── PROVIDED MATERIAL

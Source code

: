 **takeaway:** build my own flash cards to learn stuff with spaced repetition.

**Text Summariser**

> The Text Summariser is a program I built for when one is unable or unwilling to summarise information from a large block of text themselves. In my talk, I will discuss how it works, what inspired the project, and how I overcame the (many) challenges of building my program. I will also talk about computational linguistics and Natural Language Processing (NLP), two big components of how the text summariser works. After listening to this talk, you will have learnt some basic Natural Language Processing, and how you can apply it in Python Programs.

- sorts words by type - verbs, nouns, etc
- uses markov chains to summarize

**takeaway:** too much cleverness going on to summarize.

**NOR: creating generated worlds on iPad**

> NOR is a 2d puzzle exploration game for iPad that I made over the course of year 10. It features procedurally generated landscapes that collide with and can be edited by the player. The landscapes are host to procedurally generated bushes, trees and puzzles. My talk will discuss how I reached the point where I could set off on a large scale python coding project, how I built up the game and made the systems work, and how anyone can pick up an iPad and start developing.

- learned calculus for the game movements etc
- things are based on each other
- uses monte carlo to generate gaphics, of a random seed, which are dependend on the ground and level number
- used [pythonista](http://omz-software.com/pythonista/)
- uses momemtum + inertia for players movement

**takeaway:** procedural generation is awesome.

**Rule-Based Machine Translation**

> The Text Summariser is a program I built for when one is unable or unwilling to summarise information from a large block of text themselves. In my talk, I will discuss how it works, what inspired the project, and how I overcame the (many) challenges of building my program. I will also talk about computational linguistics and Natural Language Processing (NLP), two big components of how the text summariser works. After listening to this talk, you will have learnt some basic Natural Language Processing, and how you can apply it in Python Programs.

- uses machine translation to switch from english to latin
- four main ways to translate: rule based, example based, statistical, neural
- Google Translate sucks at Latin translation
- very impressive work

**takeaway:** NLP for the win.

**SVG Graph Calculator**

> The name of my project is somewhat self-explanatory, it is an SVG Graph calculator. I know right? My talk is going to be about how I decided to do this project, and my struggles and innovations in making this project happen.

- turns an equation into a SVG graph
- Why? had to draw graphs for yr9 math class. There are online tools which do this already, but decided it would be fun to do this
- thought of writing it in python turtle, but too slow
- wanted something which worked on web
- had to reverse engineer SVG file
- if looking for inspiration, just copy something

────

WHAT THE EXERCISE ASKS:
Make sure every record is repeated exactly.

SOLUTION FOR THIS EXERCISE:
Source code

: **takeaway:** build my own flash cards to learn stuff with spaced repetition.

**Text Summariser**

> The Text Summariser is a program I built for when one is unable or unwilling to summarise information from a large block of text themselves. In my talk, I will discuss how it works, what inspired the project, and how I overcame the (many) challenges of building my program. I will also talk about computational linguistics and Natural Language Processing (NLP), two big components of how the text summariser works. After listening to this talk, you will have learnt some basic Natural Language Processing, and how you can apply it in Python Programs.

- sorts words by type - verbs, nouns, etc
- uses markov chains to summarize

**takeaway:** too much cleverness going on to summarize.

**NOR: creating generated worlds on iPad**

> NOR is a 2d puzzle exploration game for iPad that I made over the course of year 10. It features procedurally generated landscapes that collide with and can be edited by the player. The landscapes are host to procedurally generated bushes, trees and puzzles. My talk will discuss how I reached the point where I could set off on a large scale python coding project, how I built up the game and made the systems work, and how anyone can pick up an iPad and start developing.

- learned calculus for the game movements etc
- things are based on each other
- uses monte carlo to generate gaphics, of a random seed, which are dependend on the ground and level number
- used [pythonista](http://omz-software.com/pythonista/)
- uses momemtum + inertia for players movement

**takeaway:** procedural generation is awesome.

**Rule-Based Machine Translation**

> The Text Summariser is a program I built for when one is unable or unwilling to summarise information from a large block of text themselves. In my talk, I will discuss how it works, what inspired the project, and how I overcame the (many) challenges of building my program. I will also talk about computational linguistics and Natural Language Processing (NLP), two big components of how the text summariser works. After listening to this talk, you will have learnt some basic Natural Language Processing, and how you can apply it in Python Programs.

- uses machine translation to switch from english to latin
- four main ways to translate: rule based, example based, statistical, neural
- Google Translate sucks at Latin translation
- very impressive work

**takeaway:** NLP for the win.

**SVG Graph Calculator**

> The name of my project is somewhat self-explanatory, it is an SVG Graph calculator. I know right? My talk is going to be about how I decided to do this project, and my struggles and innovations in making this project happen.

- turns an equation into a SVG graph
- Why? had to draw graphs for yr9 math class. There are online tools which do this already, but decided it would be fun to do this
- thought of writing it in python turtle, but too slow
- wanted something which worked on web
- had to reverse engineer SVG file
- if looking for inspiration, just copy something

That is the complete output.